* [Exercise objective] Take every line from the entries below that includes the word "label" and copy it.

* [Records for this task]
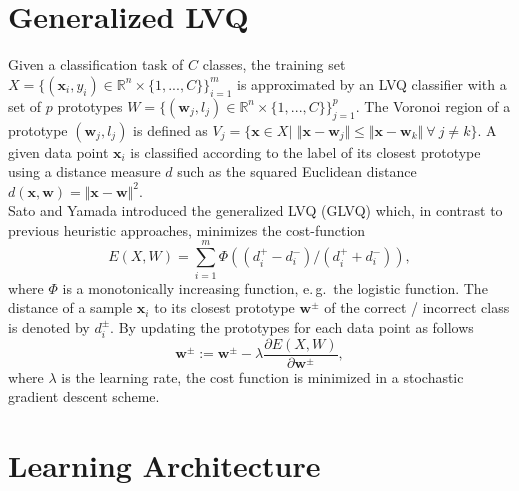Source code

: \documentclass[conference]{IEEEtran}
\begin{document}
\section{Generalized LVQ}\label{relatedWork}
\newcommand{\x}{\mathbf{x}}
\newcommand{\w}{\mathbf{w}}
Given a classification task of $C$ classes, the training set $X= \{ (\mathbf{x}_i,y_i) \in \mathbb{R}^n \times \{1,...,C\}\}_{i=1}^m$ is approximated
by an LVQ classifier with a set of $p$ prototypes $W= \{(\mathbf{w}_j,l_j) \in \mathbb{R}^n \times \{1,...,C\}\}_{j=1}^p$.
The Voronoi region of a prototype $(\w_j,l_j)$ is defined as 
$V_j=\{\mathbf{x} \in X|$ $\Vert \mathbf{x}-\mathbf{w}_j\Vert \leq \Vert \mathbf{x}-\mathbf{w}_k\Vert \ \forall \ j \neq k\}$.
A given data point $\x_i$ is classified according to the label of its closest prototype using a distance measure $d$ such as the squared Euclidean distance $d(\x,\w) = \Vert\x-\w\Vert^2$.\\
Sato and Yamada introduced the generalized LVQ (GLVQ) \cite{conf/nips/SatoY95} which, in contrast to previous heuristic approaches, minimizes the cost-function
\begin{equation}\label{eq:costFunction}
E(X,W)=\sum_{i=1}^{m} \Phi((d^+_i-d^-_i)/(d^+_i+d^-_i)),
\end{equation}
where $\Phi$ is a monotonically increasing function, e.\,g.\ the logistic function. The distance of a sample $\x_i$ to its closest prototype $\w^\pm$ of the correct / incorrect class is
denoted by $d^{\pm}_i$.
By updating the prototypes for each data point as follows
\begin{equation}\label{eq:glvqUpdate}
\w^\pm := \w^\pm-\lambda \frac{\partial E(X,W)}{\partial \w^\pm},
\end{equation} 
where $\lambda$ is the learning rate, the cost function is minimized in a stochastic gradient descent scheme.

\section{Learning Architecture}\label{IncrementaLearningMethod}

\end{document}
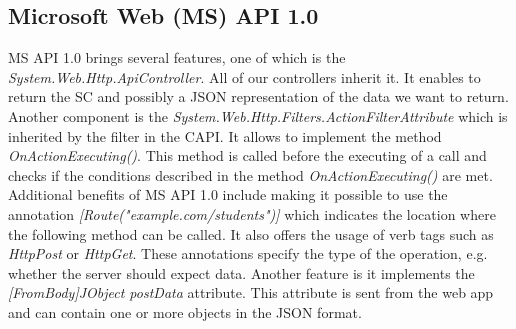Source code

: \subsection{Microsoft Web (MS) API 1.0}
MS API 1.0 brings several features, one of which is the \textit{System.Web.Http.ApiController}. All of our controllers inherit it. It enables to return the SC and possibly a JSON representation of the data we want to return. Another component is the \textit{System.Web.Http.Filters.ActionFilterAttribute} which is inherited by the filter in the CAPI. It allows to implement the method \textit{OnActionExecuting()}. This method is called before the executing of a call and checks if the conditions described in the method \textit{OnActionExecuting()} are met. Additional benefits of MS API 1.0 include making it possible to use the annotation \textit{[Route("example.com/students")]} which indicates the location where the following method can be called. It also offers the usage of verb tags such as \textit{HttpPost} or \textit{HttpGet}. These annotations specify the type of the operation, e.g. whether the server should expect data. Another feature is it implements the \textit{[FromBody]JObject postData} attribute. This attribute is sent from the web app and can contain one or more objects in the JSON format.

* [Reply to the task]
\section{Generalized LVQ}\label{relatedWork}
A given data point $\x_i$ is classified according to the label of its closest prototype using a distance measure $d$ such as the squared Euclidean distance $d(\x,\w) = \Vert\x-\w\Vert^2$.\\
\begin{equation}\label{eq:costFunction}
\begin{equation}\label{eq:glvqUpdate}
\section{Learning Architecture}\label{IncrementaLearningMethod}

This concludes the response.